A grande poesia de ALBERTO DA CUNHA MELO, poeta pernambucano

 


Alberto da Cunha Melo, um dos expoentes da chamada "Geração de 65", em Pernambuco foi sem dúvida alguma, um dos maiores poetas da língua portuguesa, no século XXI. 

Sersank








Uma poesia de sangue

 

Escrito por Ângelo Monteiro   

Sex, 01 de Fevereiro de 2008



Podemos considerar, pelo menos, três formas de poesia: a de sangue, a de mármore e a de gesso.

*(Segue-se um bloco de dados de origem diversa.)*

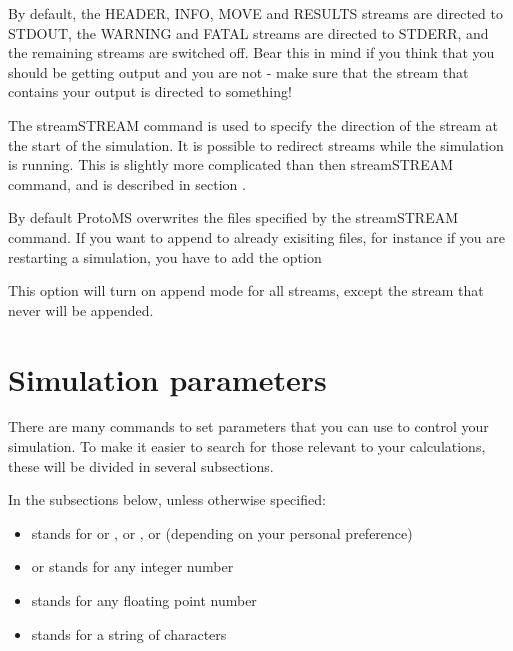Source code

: \documentclass[letterpaper,10pt,english]{sphinxmanual}
\begin{document}
By default, the HEADER, INFO, MOVE and RESULTS streams are directed to STDOUT, the WARNING and FATAL streams are directed to STDERR, and the remaining streams are switched off. Bear this in mind if you think that you should be getting output and you are not - make sure that the stream that contains your output is directed to something!

The streamSTREAM command is used to specify the direction of the stream at the start of the simulation. It is possible to redirect streams while the simulation is running. This is slightly more complicated than then streamSTREAM command, and is described in section {\hyperref[\detokenize{protoms:misccmd}]{}}.

By default ProtoMS overwrites the files specified by the streamSTREAM command. If you want to append to already exisiting files, for instance if you are restarting a simulation, you have to add the option

%
\begin{sphinxVerbatim}[commandchars=\\\{\}]
 
\end{sphinxVerbatim}

This option will turn on append mode for all streams, except the  stream that never will be appended.


\section{Simulation parameters}
\label{\detokenize{protoms:simulation-parameters}}\label{\detokenize{protoms:parameters}}
There are many commands to set parameters that you can use to control your simulation. To make it easier to search for those relevant to your calculations, these will be divided in several subsections.

In the subsections below, unless otherwise specified:
\begin{itemize}
\item {} 
 stands for  or ,  or ,  or  (depending on your personal preference)

\item {} 
 or  stands for any integer number

\item {} 
 stands for any floating point number

\item {} 
 stands for a string of characters

\end{itemize}
\end{document}
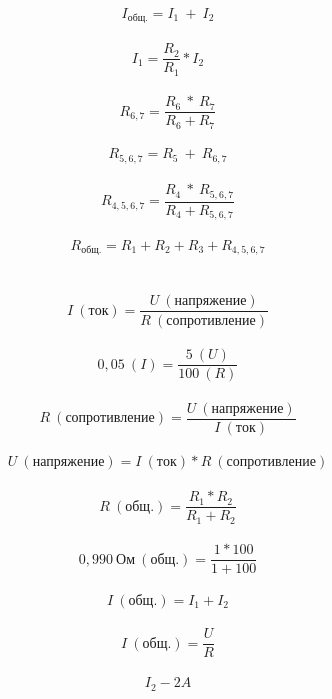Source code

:\documentclass[a4paper]{article}
\begin{document}
	
	\[
	I_{общ.} = {I_{1} \ + \ I_{2}}
	\]
	\\
	\[
	I_{1} = \frac{R_{2}} {R_{1}} * I_{2}
	\]
	\\
	\[
	R_{6,7} = \frac{R_{6} \  * \ R_{7}}{R_{6} + R_{7}}
	\]
	\\
	\[
	R_{5,6,7} = {R_{5} \  + \ R_{6,7}}
	\]
	\\
	\[
	R_{4,5,6,7} = \frac{R_{4} \  * \ R_{5,6,7}}{R_{4} + R_{5,6,7}}
	\]
	\\
	\[
	R_{общ.} = {R_{1} + R_{2} + R_{3} + R_{4,5,6,7}}
	\]
	\\
	\\
	\[
	I \ (ток) = \frac{U \ (напряжение)}{R \ (сопротивление)}
	\]
	\\
	\[
	0,05 \ (I) = \frac{5 \ (U)}{100 \ (R)}
	\]
	\\
	\[
	R \ (сопротивление) = \frac{U \ (напряжение)}{I \ (ток)}
	\]
	\\
	\[
	U \ (напряжение) = I \ (ток) * R \ (сопротивление)
	\]
	\\
	\[
	R \ (общ.) = \frac{R_{1} * R_{2}}{R_{1} + R_{2}}
	\]
	\\
	\[
	0,990 \ Ом \ (общ.) = \frac{1 * 100}{1 + 100}
	\]
	\\
	\[
	I \ (общ.) = I_{1} + I_{2}
	\]
	\\
	\[
	I \ (общ.) = \frac{U}{R}
	\]
	\\
	\[
	I_{2} - 2A
	\]
	
	
\end{document}
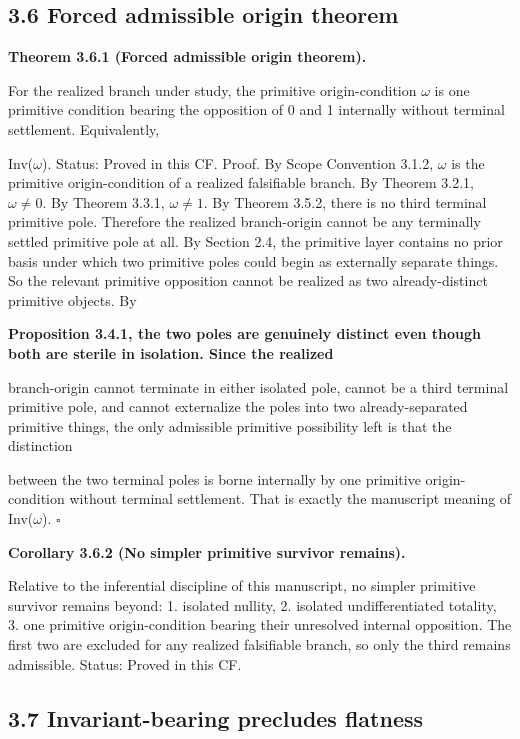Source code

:\documentclass[11pt]{article}
\begin{document}
\subsection{3.6 Forced admissible origin theorem}\label{forced-admissible-origin-theorem}

\textbf{Theorem 3.6.1 (Forced admissible origin theorem).}

For the realized branch under study, the primitive origin-condition $\omega$ is one primitive condition bearing the opposition of 0 and 1 internally without terminal settlement. Equivalently,

Inv($\omega$). Status: Proved in this CF. Proof. By Scope Convention 3.1.2, $\omega$ is the primitive origin-condition of a realized falsifiable branch. By Theorem 3.2.1, $\omega \neq 0$. By Theorem 3.3.1, $\omega \neq 1$. By Theorem 3.5.2, there is no third terminal primitive pole. Therefore the realized branch-origin cannot be any terminally settled primitive pole at all. By Section 2.4, the primitive layer contains no prior basis under which two primitive poles could begin as externally separate things. So the relevant primitive opposition cannot be realized as two already-distinct primitive objects. By

\textbf{Proposition 3.4.1, the two poles are genuinely distinct even though both are sterile in isolation. Since the realized}

branch-origin cannot terminate in either isolated pole, cannot be a third terminal primitive pole, and cannot externalize the poles into two already-separated primitive things, the only admissible primitive possibility left is that the distinction

between the two terminal poles is borne internally by one primitive origin-condition without terminal settlement. That is exactly the manuscript meaning of Inv($\omega$). $\square$

\textbf{Corollary 3.6.2 (No simpler primitive survivor remains).}

Relative to the inferential discipline of this manuscript, no simpler primitive survivor remains beyond: 1. isolated nullity, 2. isolated undifferentiated totality, 3. one primitive origin-condition bearing their unresolved internal opposition. The first two are excluded for any realized falsifiable branch, so only the third remains admissible. Status: Proved in this CF.

\subsection{3.7 Invariant-bearing precludes flatness}\label{invariant-bearing-precludes-flatness}
\end{document}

A de sangue se caracteriza pelo intercâmbio vital entre o homem e a realidade, mesmo quando se constela de significados que a ambos possam transcender. A poesia de mármore pela propriedade de superar as crispações do seu tempo, por habitar estrategicamente um espaço impenetrável tanto aos ventos quanto às ondas. E a poesia de gesso que, à margem quer das exigências do tempo, quer dos sopros da eternidade, é fofa e oca mas — porque irremissivelmente decorativa, pois ninguém reza a santos de gesso — tende ao solene e a um solene que não conheça nenhuma forma de contradição. Nem mesmo a de confundir continuamente fôrma com forma. 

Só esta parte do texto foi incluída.